(Pictures paired with source code)
....................
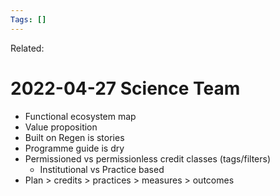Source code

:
 ```yaml
---
Tags: []
---
```

Related: 
# 2022-04-27 Science Team
- Functional ecosystem map
- Value proposition
- Built on Regen is stories
- Programme guide is dry
- Permissioned vs permissionless credit classes (tags/filters)
	- Institutional vs Practice based 
- Plan > credits > practices > measures > outcomes

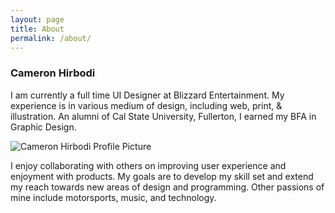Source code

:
 ```yaml
---
layout: page
title: About
permalink: /about/
---
```


<h3>Cameron Hirbodi</h3>

I am currently a full time UI Designer at Blizzard Entertainment. My experience is in various medium of design, including web, print, & illustration. An alumni of Cal State University, Fullerton, I earned my BFA in Graphic Design.

<img src="{{ site.baseurl }}/images/about_cam.jpg" alt="Cameron Hirbodi Profile Picture"/>

I enjoy collaborating with others on improving user experience and enjoyment with products. My goals are to develop my skill set and extend my reach towards new areas of design and programming. Other passions of mine include motorsports, music, and technology.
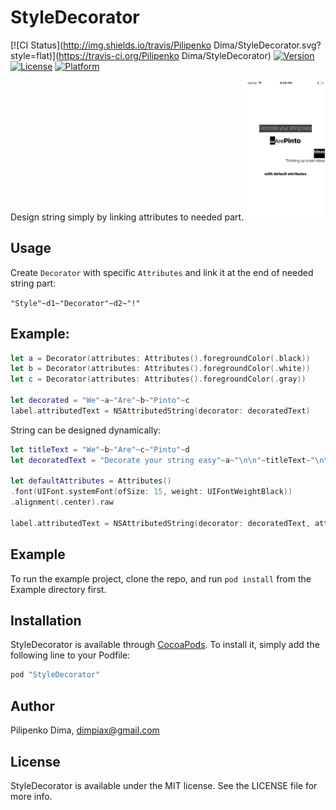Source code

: # StyleDecorator

[![CI Status](http://img.shields.io/travis/Pilipenko Dima/StyleDecorator.svg?style=flat)](https://travis-ci.org/Pilipenko Dima/StyleDecorator)
[![Version](https://img.shields.io/cocoapods/v/StyleDecorator.svg?style=flat)](http://cocoapods.org/pods/StyleDecorator)
[![License](https://img.shields.io/cocoapods/l/StyleDecorator.svg?style=flat)](http://cocoapods.org/pods/StyleDecorator)
[![Platform](https://img.shields.io/cocoapods/p/StyleDecorator.svg?style=flat)](http://cocoapods.org/pods/StyleDecorator)

Design string simply by linking attributes to needed part.
<img src=Example/StyleDecorator/Images.xcassets/thumbnail.imageset/thumbnail.png width=25% height=25% />

## Usage
Create `Decorator` with specific `Attributes` and link it at the end of needed string part:

`"Style"~d1~"Decorator"~d2~"!"`

## Example:
```swift
let a = Decorator(attributes: Attributes().foregroundColor(.black))
let b = Decorator(attributes: Attributes().foregroundColor(.white))
let c = Decorator(attributes: Attributes().foregroundColor(.gray))

let decorated = "We"~a~"Are"~b~"Pinto"~c
label.attributedText = NSAttributedString(decorator: decoratedText)
```

String can be designed dynamically:
```swift
let titleText = "We"~b~"Are"~c~"Pinto"~d
let decoratedText = "Decorate your string easy"~a~"\n\n"~titleText~"\n\n"~"Ideas"~e~"\n"~"Thinking up smart ideas"~f~"\nwith default attributes"

let defaultAttributes = Attributes()
.font(UIFont.systemFont(ofSize: 15, weight: UIFontWeightBlack))
.alignment(.center).raw

label.attributedText = NSAttributedString(decorator: decoratedText, attributes: defaultAttributes)
```

## Example

To run the example project, clone the repo, and run `pod install` from the Example directory first.

## Installation

StyleDecorator is available through [CocoaPods](http://cocoapods.org). To install
it, simply add the following line to your Podfile:

```ruby
pod "StyleDecorator"
```

## Author

Pilipenko Dima, dimpiax@gmail.com

## License

StyleDecorator is available under the MIT license. See the LICENSE file for more info.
....................
■ AIM OF THE EXERCISE ■
Read the data above and pull out each line that holds the string "your".

■ WRITTEN ANSWER ■
let decoratedText = "Decorate your string easy"~a~"\n\n"~titleText~"\n\n"~"Ideas"~e~"\n"~"Thinking up smart ideas"~f~"\nwith default attributes"
it, simply add the following line to your Podfile:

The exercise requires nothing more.